DATA SHOWN:
┄┄┄┄┄┄┄┄┄┄

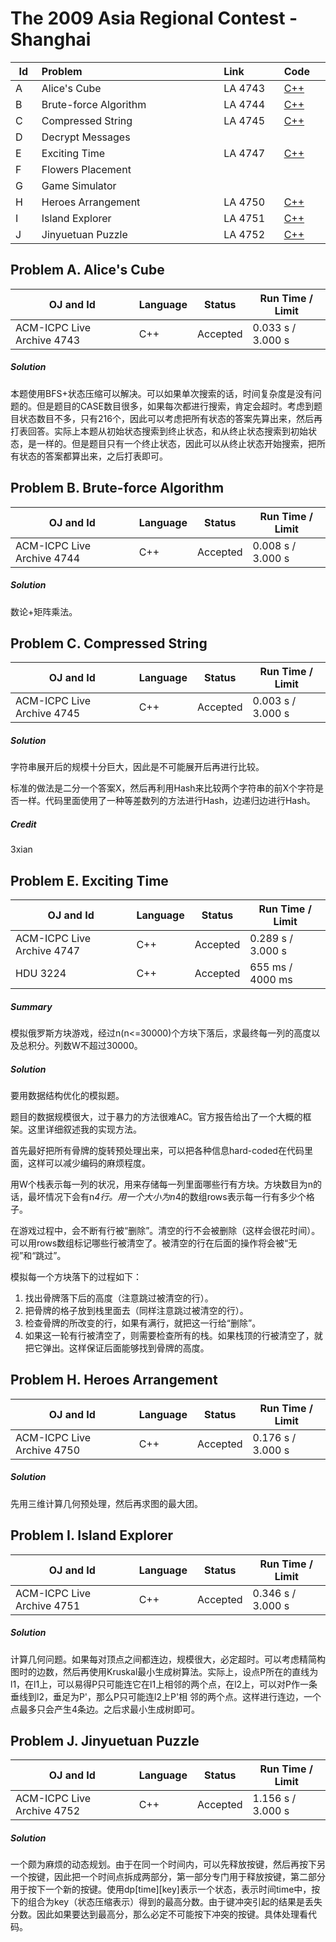 # The 2009 Asia Regional Contest - Shanghai

<table>
<thead>
<th width='40px' align='center'>Id</th>
<th width='500px' align='left'>Problem</th>
<th width='130px' align='left'>Link</th>
<th width='80px' align='left'>Code</th>
</thead>
<tbody>
<tr><td>A</td>   <td>Alice's Cube</td>   <td>LA 4743</td>   <td><a href='la4743.cpp'>C++</a></td>   </tr>
<tr><td>B</td>   <td>Brute-force Algorithm</td>   <td>LA 4744</td>   <td><a href='la4744.cpp'>C++</a></td>   </tr>
<tr><td>C</td>   <td>Compressed String</td>   <td>LA 4745</td>   <td><a href='la4745.cpp'>C++</a></td>   </tr>
<tr><td>D</td>   <td>Decrypt Messages</td>   <td></td>   <td></td>   </tr>
<tr><td>E</td>   <td>Exciting Time</td>   <td>LA 4747</td>   <td><a href='la4747.cpp'>C++</a></td>   </tr>
<tr><td>F</td>   <td>Flowers Placement</td>   <td></td>   <td></td>   </tr>
<tr><td>G</td>   <td>Game Simulator</td>   <td></td>   <td></td>   </tr>
<tr><td>H</td>   <td>Heroes Arrangement</td>   <td>LA 4750</td>   <td><a href='la4750.cpp'>C++</a></td>   </tr>
<tr><td>I</td>   <td>Island Explorer</td>   <td>LA 4751</td>   <td><a href='la4751.cpp'>C++</a></td>   </tr>
<tr><td>J</td>   <td>Jinyuetuan Puzzle</td>   <td>LA 4752</td>   <td><a href='la4752.cpp'>C++</a></td>   </tr>
</tbody>
</table>

## Problem A. Alice's Cube


OJ and Id							| Language	| Status        | Run Time / Limit            |
-----------------------				| --------	| ------------- | -------------               |
ACM-ICPC Live Archive 4743			| C++		| Accepted		| 0.033 s / 3.000 s			  |


##### Solution
本题使用BFS+状态压缩可以解决。可以如果单次搜索的话，时间复杂度是没有问题的。但是题目的CASE数目很多，如果每次都进行搜索，肯定会超时。考虑到题目状态数目不多，只有216个，因此可以考虑把所有状态的答案先算出来，然后再打表回答。实际上本题从初始状态搜索到终止状态，和从终止状态搜索到初始状态，是一样的。但是题目只有一个终止状态，因此可以从终止状态开始搜索，把所有状态的答案都算出来，之后打表即可。



## Problem B. Brute-force Algorithm


OJ and Id							| Language	| Status        | Run Time / Limit            |
-----------------------				| --------	| ------------- | -------------               |
ACM-ICPC Live Archive 4744			| C++		| Accepted		| 0.008 s / 3.000 s			  |

##### Solution
数论+矩阵乘法。


## Problem C. Compressed String


OJ and Id							| Language	| Status        | Run Time / Limit            |
-----------------------				| --------	| ------------- | -------------               |
ACM-ICPC Live Archive 4745			| C++		| Accepted		| 0.003 s / 3.000 s			  |

##### Solution
字符串展开后的规模十分巨大，因此是不可能展开后再进行比较。

标准的做法是二分一个答案X，然后再利用Hash来比较两个字符串的前X个字符是否一样。代码里面使用了一种等差数列的方法进行Hash，边递归边进行Hash。 

##### Credit
3xian



## Problem E. Exciting Time


OJ and Id							| Language	| Status        | Run Time / Limit            |
-----------------------				| --------	| ------------- | -------------               |
ACM-ICPC Live Archive 4747			| C++		| Accepted		| 0.289 s / 3.000 s			  |
HDU 3224							| C++		| Accepted		| 655 ms / 4000 ms		      |

##### Summary
模拟俄罗斯方块游戏，经过n(n<=30000)个方块下落后，求最终每一列的高度以及总积分。列数W不超过30000。
##### Solution
要用数据结构优化的模拟题。

题目的数据规模很大，过于暴力的方法很难AC。官方报告给出了一个大概的框架。这里详细叙述我的实现方法。

首先最好把所有骨牌的旋转预处理出来，可以把各种信息hard-coded在代码里面，这样可以减少编码的麻烦程度。

用W个栈表示每一列的状况，用来存储每一列里面哪些行有方块。方块数目为n的话，最坏情况下会有n*4行。用一个大小为n*4的数组rows表示每一行有多少个格子。

在游戏过程中，会不断有行被“删除”。清空的行不会被删除（这样会很花时间）。可以用rows数组标记哪些行被清空了。被清空的行在后面的操作将会被“无视”和“跳过”。

模拟每一个方块落下的过程如下：

1. 找出骨牌落下后的高度（注意跳过被清空的行）。
2. 把骨牌的格子放到栈里面去（同样注意跳过被清空的行）。
3. 检查骨牌的所改变的行，如果有满行，就把这一行给“删除”。
4. 如果这一轮有行被清空了，则需要检查所有的栈。如果栈顶的行被清空了，就把它弹出。这样保证后面能够找到骨牌的高度。




## Problem H. Heroes Arrangement


OJ and Id							| Language	| Status        | Run Time / Limit            |
-----------------------				| --------	| ------------- | -------------               |
ACM-ICPC Live Archive 4750			| C++		| Accepted		| 0.176 s / 3.000 s			  |


##### Solution
先用三维计算几何预处理，然后再求图的最大团。


## Problem I. Island Explorer


OJ and Id							| Language	| Status        | Run Time / Limit            |
-----------------------				| --------	| ------------- | -------------               |
ACM-ICPC Live Archive 4751			| C++		| Accepted		| 0.346 s / 3.000 s			  |

##### Solution

计算几何问题。如果每对顶点之间都连边，规模很大，必定超时。可以考虑精简构图时的边数，然后再使用Kruskal最小生成树算法。实际上，设点P所在的直线为l1，在l1上，可以易得P只可能连它在l1上相邻的两个点，在l2上，可以对P作一条垂线到l2，垂足为P'，那么P只可能连l2上P'相 邻的两个点。这样进行连边，一个点最多只会产生4条边。之后求最小生成树即可。 

## Problem J. Jinyuetuan Puzzle


OJ and Id							| Language	| Status        | Run Time / Limit            |
-----------------------				| --------	| ------------- | -------------               |
ACM-ICPC Live Archive 4752			| C++		| Accepted		| 1.156 s / 3.000 s			  |

##### Solution

一个颇为麻烦的动态规划。由于在同一个时间内，可以先释放按键，然后再按下另一个按键，因此把一个时间点拆成两部分，第一部分专门用于释放按键，第二部分用于按下一个新的按键。使用dp[time][key]表示一个状态，表示时间time中，按下的组合为key（状态压缩表示）得到的最高分数。由于键冲突引起的结果是丢失分数。因此如果要达到最高分，那么必定不可能按下冲突的按键。具体处理看代码。 




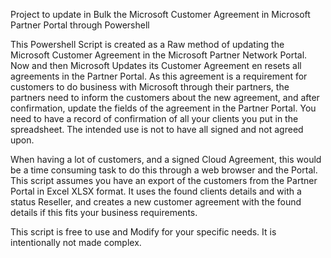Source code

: Project to update in Bulk the Microsoft Customer Agreement in Microsoft Partner Portal through Powershell

This Powershell Script is created as a Raw method of updating the Microsoft Customer Agreement in the Microsoft Partner Network Portal. Now and then Microsoft Updates its Customer Agreement en resets all agreements in the Partner Portal. As this agreement is a requirement for customers to do business with Microsoft through their partners, the partners need to inform the customers about the new agreement, and after confirmation, update the fields of the agreement in the Partner Portal. You need to have a record of confirmation of all your clients you put in the spreadsheet. The intended use is not to have all signed and not agreed upon. 

When having a lot of customers, and a signed Cloud Agreement, this would be a time consuming task to do this through a web browser and the Portal. This script assumes you have an export of the customers from the Partner Portal in Excel XLSX format. It uses the found clients details and with a status Reseller, and creates a new customer agreement with the found details if this fits your business requirements.

This script is free to use and Modify for your specific needs. It is intentionally not made complex.
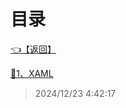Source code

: # 目录  


[👈【返回】](/--Catalog--/dotnet/WPF/--Catalog--WPF)  


[📜1、XAML](/dotnet/WPF/1、XAML基础/1、XAML)  







> 2024/12/23 4:42:17
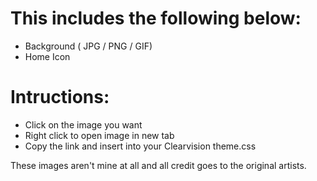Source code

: # This includes the following below:
- Background ( JPG / PNG / GIF)
- Home Icon

# Intructions: 
- Click on the image you want
- Right click to open image in new tab
- Copy the link and insert into your Clearvision theme.css

These images aren't mine at all and all credit goes to the original artists.



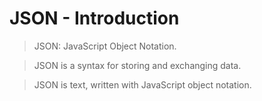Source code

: # JSON - Introduction

>JSON: JavaScript Object Notation.

>JSON is a syntax for storing and exchanging data.

>JSON is text, written with JavaScript object notation.
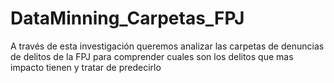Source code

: # DataMinning_Carpetas_FPJ
A través de esta investigación queremos analizar las carpetas de denuncias de delitos de la FPJ para comprender cuales son los delitos que mas impacto tienen y tratar de predecirlo 
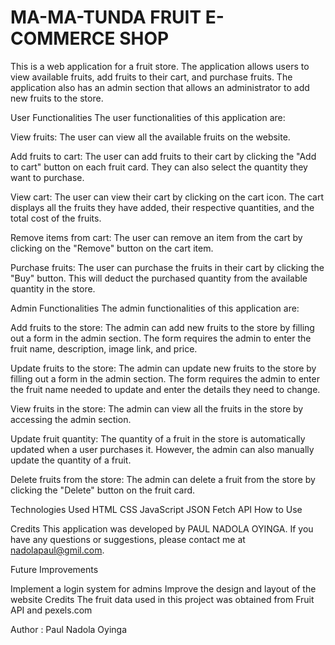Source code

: # MA-MA-TUNDA FRUIT E-COMMERCE SHOP


This is a web application for a fruit store. The application allows users to view available fruits, add fruits to their cart, and purchase fruits. The application also has an admin section that allows an administrator to add new fruits to the store.

User Functionalities
The user functionalities of this application are:

View fruits: The user can view all the available fruits on the website.

Add fruits to cart: The user can add fruits to their cart by clicking the "Add to cart" button on each fruit card. They can also select the quantity they want to purchase.

View cart: The user can view their cart by clicking on the cart icon. The cart displays all the fruits they have added, their respective quantities, and the total cost of the fruits.

Remove items from cart: The user can remove an item from the cart by clicking on the "Remove" button on the cart item.

Purchase fruits: The user can purchase the fruits in their cart by clicking the "Buy" button. This will deduct the purchased quantity from the available quantity in the store.

Admin Functionalities
The admin functionalities of this application are:

Add fruits to the store: The admin can add new fruits to the store by filling out a form in the admin section. The form requires the admin to enter the fruit name, description, image link, and price.

Update fruits to the store: The admin can update new fruits to the store by filling out a form in the admin section. The form requires the admin to enter the fruit name needed to update and enter the details they need to change.

View fruits in the store: The admin can view all the fruits in the store by accessing the admin section.

Update fruit quantity: The quantity of a fruit in the store is automatically updated when a user purchases it. However, the admin can also manually update the quantity of a fruit.

Delete fruits from the store: The admin can delete a fruit from the store by clicking the "Delete" button on the fruit card.

Technologies Used
HTML
CSS
JavaScript
JSON
Fetch API
How to Use



Credits
This application was developed by PAUL NADOLA OYINGA. If you have any questions or suggestions, please contact me at nadolapaul@gmil.com.






Future Improvements

Implement a login system for admins
Improve the design and layout of the website
Credits
The fruit data used in this project was obtained from Fruit API and pexels.com

Author : Paul Nadola Oyinga
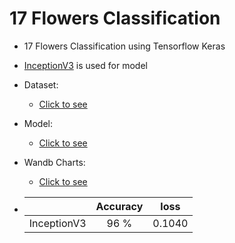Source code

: # 17 Flowers Classification
- 17 Flowers Classification using Tensorflow Keras
- [InceptionV3](https://keras.io/api/applications/inceptionv3/) is used for model
- Dataset:
  - [Click to see](https://www.kaggle.com/datasets/saidakbarp/17-category-flowers)
- Model:
  - [Click to see](https://drive.google.com/drive/folders/1ZoobD3eDkRtn4TLWuwNtXFmILTIAp6vY?usp=sharing)
- Wandb Charts:
  - [Click to see](https://wandb.ai/mehrdadnajafi/17_Flowers?workspace=user-mehrdadnajafi)
 
- |     | Accuracy | loss |
  | :---: | :---: | :---: |
  | InceptionV3 | 96 % | 0.1040 |
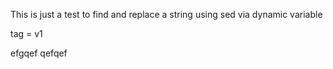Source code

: This is just a test to find and replace a string using sed via dynamic variable


tag = v1


efgqef
qefqef
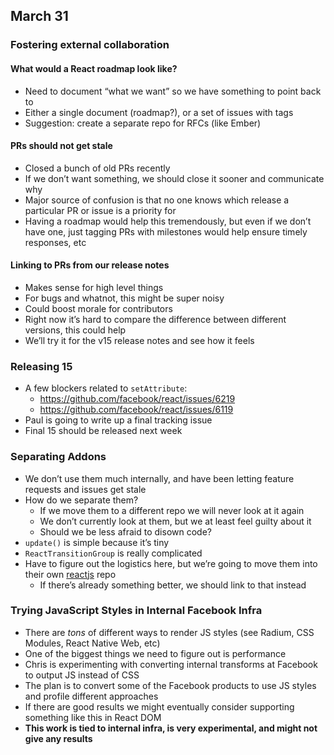 ## March 31

### Fostering external collaboration

#### What would a React roadmap look like?

* Need to document “what we want” so we have something to point back to
* Either a single document (roadmap?), or a set of issues with tags
* Suggestion: create a separate repo for RFCs (like Ember)

#### PRs should not get stale

* Closed a bunch of old PRs recently
* If we don’t want something, we should close it sooner and communicate why
* Major source of confusion is that no one knows which release a particular PR or issue is a priority for
* Having a roadmap would help this tremendously, but even if we don’t have one, just tagging PRs with milestones would help ensure timely responses, etc

#### Linking to PRs from our release notes

* Makes sense for high level things
* For bugs and whatnot, this might be super noisy
* Could boost morale for contributors
* Right now it’s hard to compare the difference between different versions, this could help
* We’ll try it for the v15 release notes and see how it feels

### Releasing 15

* A few blockers related to `setAttribute`:
  * https://github.com/facebook/react/issues/6219
  * https://github.com/facebook/react/issues/6119
* Paul is going to write up a final tracking issue
* Final 15 should be released next week

### Separating Addons

* We don’t use them much internally, and have been letting feature requests and issues get stale
* How do we separate them?
  * If we move them to a different repo we will never look at it again
  * We don’t currently look at them, but we at least feel guilty about it
  * Should we be less afraid to disown code?
* `update()` is simple because it’s tiny
* `ReactTransitionGroup` is really complicated
* Have to figure out the logistics here, but we’re going to move them into their own [reactjs](http://github.com/reactjs) repo
  * If there’s already something better, we should link to that instead

### Trying JavaScript Styles in Internal Facebook Infra

* There are *tons* of different ways to render JS styles (see Radium, CSS Modules, React Native Web, etc)
* One of the biggest things we need to figure out is performance
* Chris is experimenting with converting internal transforms at Facebook to output JS instead of CSS
* The plan is to convert some of the Facebook products to use JS styles and profile different approaches
* If there are good results we might eventually consider supporting something like this in React DOM
* **This work is tied to internal infra, is very experimental, and might not give any results**
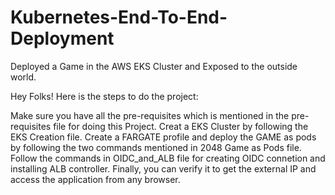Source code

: # Kubernetes-End-To-End-Deployment
Deployed a Game in the AWS EKS Cluster and Exposed to the outside world.

Hey Folks! Here is the steps to do the project:

Make sure you have all the pre-requisites which is mentioned in the pre-requisites file for doing this Project.
Creat a EKS Cluster by following the EKS Creation file.
Create a FARGATE profile and deploy the GAME as pods by following the two commands mentioned in 2048 Game as Pods file.
Follow the commands in OIDC_and_ALB file for creating OIDC connetion and installing ALB controller.
Finally, you can verify it to get the external IP and access the application from any browser.
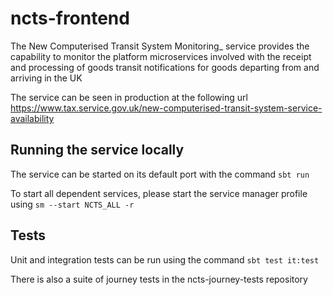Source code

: 
# ncts-frontend

The New Computerised Transit System Monitoring_ service provides the capability to monitor the platform microservices involved with the receipt and processing of goods transit notifications for goods departing from and arriving in the UK

The service can be seen in production at the following url https://www.tax.service.gov.uk/new-computerised-transit-system-service-availability

## Running the service locally

The service can be started on its default port with the command `sbt run`

To start all dependent services, please start the service manager profile using `sm --start NCTS_ALL -r`

## Tests

Unit and integration tests can be run using the command `sbt test it:test`

There is also a suite of journey tests in the ncts-journey-tests repository
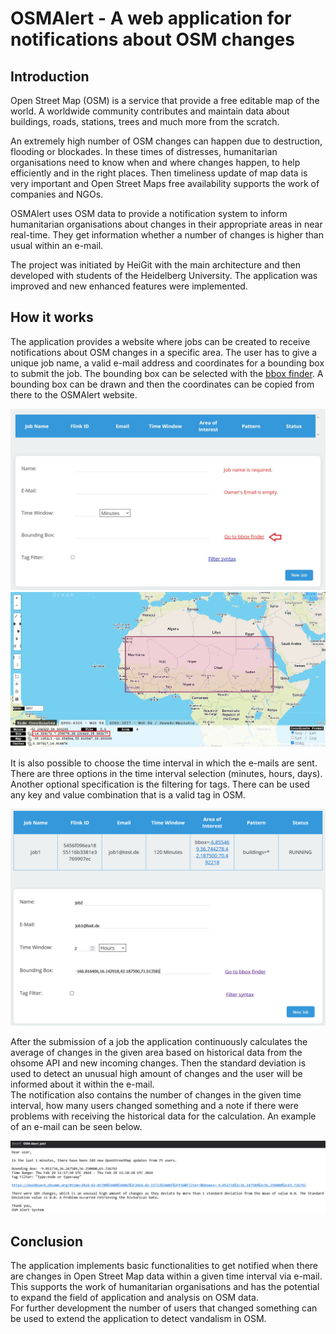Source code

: # OSMAlert - A web application for notifications about OSM changes

## Introduction

Open Street Map (OSM) is a service that provide a free editable map of the
world. A worldwide community contributes and maintain data about buildings,
roads,
stations, trees and much more from the scratch.

An extremely high number of OSM changes can happen due to destruction, flooding
or blockades.
In these times of distresses, humanitarian organisations need to know when and
where changes happen, to help efficiently and in the right places.
Then timeliness update of map data is very important and Open Street Maps
free availability supports the work of companies and NGOs.

OSMAlert uses OSM data to provide a notification system to inform humanitarian
organisations about changes in their appropriate areas in near real-time. They
get information whether a number of changes is higher than usual within an
e-mail.

The project was initiated by HeiGit with the main architecture and then
developed with students of the Heidelberg University. The application was
improved and new enhanced features were implemented.

## How it works

The application provides a website where jobs can be created to receive
notifications about OSM changes in a specific area.
The user has to give a unique job name, a valid e-mail address and coordinates
for a bounding box to submit the job.
The bounding box can be selected with the [bbox finder](http://bboxfinder.com).
A bounding box can be drawn and then the coordinates can be copied from there to
the OSMAlert website.

![](images/bbox_finder.png)
![](images/bboxSelection.png)

It is also possible to choose the time
interval in which the e-mails are sent. There are three options in the
time interval selection (minutes, hours, days).\
Another optional specification is the filtering for tags. There can be used any
key and value combination that is a valid tag in OSM.

![](images/website.png)

After the submission of a job the application continuously calculates the
average of changes
in the given area based on historical data from the ohsome API and new incoming
changes.
Then the standard deviation is used to detect an unusual high amount of changes
and the user will be informed about it within the e-mail.\
The notification also contains the number of changes in the given time interval,
how many users changed something and a note if there were problems with
receiving the historical data for the calculation. An example of an e-mail can
be seen below.

![](images/e-mail.png)

## Conclusion

The application implements basic functionalities to get notified when there are
changes in Open Street Map data within a given time interval via e-mail. This
supports the work of humanitarian organisations and has the potential to expand
the field of application and analysis on OSM data.\
For further development the number of users that changed something can be used
to extend the application to detect vandalism in OSM.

┄┄┄┄┄┄┄┄┄┄

PROBLEM REQUIREMENTS:
Look through the material above. Transcribe exactly the lines between the ones with "Unit and integration" and "or blockades.", inclusive, and keep pictures out.

REPLY:
Unit and integration tests can be run using the command `sbt test it:test`

There is also a suite of journey tests in the ncts-journey-tests repository
Source code

: # OSMAlert - A web application for notifications about OSM changes

## Introduction

Open Street Map (OSM) is a service that provide a free editable map of the
world. A worldwide community contributes and maintain data about buildings,
roads,
stations, trees and much more from the scratch.

An extremely high number of OSM changes can happen due to destruction, flooding
or blockades.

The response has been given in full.